Lors du conseil de bassin de juillet, Marie Guittard, directrice de l'INAO a cependant précisé que cette solution était loin d'être parfaite, car certains vins de la région (Costières de Nîmes, Duché d'Uzès, Côtes du Rhône,...), s'étant rattachés au bassin de la Vallée du Rhône, seraient alors privés de la mention "Sud de France".

Par ailleurs, certaines appellations, comme Faugères, Saint Chinian, Picpoul de Pinet ou Terrasses du Larzac, ne pourront plus mentionner "Languedoc" si elles font le choix de "Sud de France" dans leur cahier des charges. En effet, le règlement européen indique la possibilité de mentionner « une » entité géographique plus grande.

Un enjeu économique majeur

Le dossier est donc complexe, mais une majorité de représentants de la profession sont soucieux de trouver une solution pour maintenir ce logo sur les étiquettes. Dans une lettre adressée au préfet, co-signée par une dizaine d'organisations professionnelles, à l'exception notable du Syndicat des vins de pays d'Oc, ils défendent leur cause.

« La suppression de la marque "Sud de France" des étiquettes représenterait un gaspillage de fonds publics et privés, provoquerait une perte de valeur pour la filière vin de la région et des coûts de marketing et de logistique pour le changement des étiquettes pour de nombreuses entreprises, pointent-ils dans leur courrier, tout en sollicitant une nouvelle rencontre avec le préfet.

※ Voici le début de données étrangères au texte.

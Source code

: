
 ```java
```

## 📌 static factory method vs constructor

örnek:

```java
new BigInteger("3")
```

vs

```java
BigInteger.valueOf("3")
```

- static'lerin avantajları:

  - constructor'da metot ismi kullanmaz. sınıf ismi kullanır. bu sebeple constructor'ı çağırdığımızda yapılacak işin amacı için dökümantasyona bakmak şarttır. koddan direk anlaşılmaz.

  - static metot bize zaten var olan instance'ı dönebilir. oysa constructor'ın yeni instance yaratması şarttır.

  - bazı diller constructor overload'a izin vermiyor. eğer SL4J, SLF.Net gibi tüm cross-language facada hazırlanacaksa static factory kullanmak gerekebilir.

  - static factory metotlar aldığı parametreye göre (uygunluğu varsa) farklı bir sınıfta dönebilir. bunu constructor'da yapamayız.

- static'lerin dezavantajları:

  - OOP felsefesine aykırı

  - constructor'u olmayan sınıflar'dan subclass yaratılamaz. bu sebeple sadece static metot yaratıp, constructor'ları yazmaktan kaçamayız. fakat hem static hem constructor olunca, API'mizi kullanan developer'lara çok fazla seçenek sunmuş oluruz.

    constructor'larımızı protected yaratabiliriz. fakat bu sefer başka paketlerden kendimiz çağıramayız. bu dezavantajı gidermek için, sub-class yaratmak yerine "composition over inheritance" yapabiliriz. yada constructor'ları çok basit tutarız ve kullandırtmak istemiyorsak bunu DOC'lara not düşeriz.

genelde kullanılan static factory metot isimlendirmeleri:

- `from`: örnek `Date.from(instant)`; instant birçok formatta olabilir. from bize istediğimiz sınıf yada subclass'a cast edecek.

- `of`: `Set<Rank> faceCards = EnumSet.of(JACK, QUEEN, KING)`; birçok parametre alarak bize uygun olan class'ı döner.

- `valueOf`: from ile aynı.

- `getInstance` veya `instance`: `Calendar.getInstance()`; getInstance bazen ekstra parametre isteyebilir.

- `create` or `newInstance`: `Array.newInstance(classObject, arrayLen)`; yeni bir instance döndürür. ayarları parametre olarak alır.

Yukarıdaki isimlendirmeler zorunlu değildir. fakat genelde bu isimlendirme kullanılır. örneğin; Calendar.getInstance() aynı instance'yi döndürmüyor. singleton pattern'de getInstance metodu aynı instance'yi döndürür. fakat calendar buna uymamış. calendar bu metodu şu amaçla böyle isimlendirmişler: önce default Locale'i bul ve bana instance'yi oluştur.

La sécurité des investissements réalisés est un enjeu économique majeur.  Si l'on mesure les pertes économiques d'un côté et la lourdeur de la décision pour le changement de nom d'un autre, il est évident que l'enjeu économique et de bon sens devrait l'emporter. C'est un choix politique qu'il s'agit de faire. »

Président de France Agrimer, Jérôme Despey s'est engagé à défendre au niveau national le changement de nom du bassin, préalable indispensable à la mise en conformité de la mention "Sud de France" sur les étiquettes. Le top départ pour un parcours du combattant administratif et réglementaire à haut risque.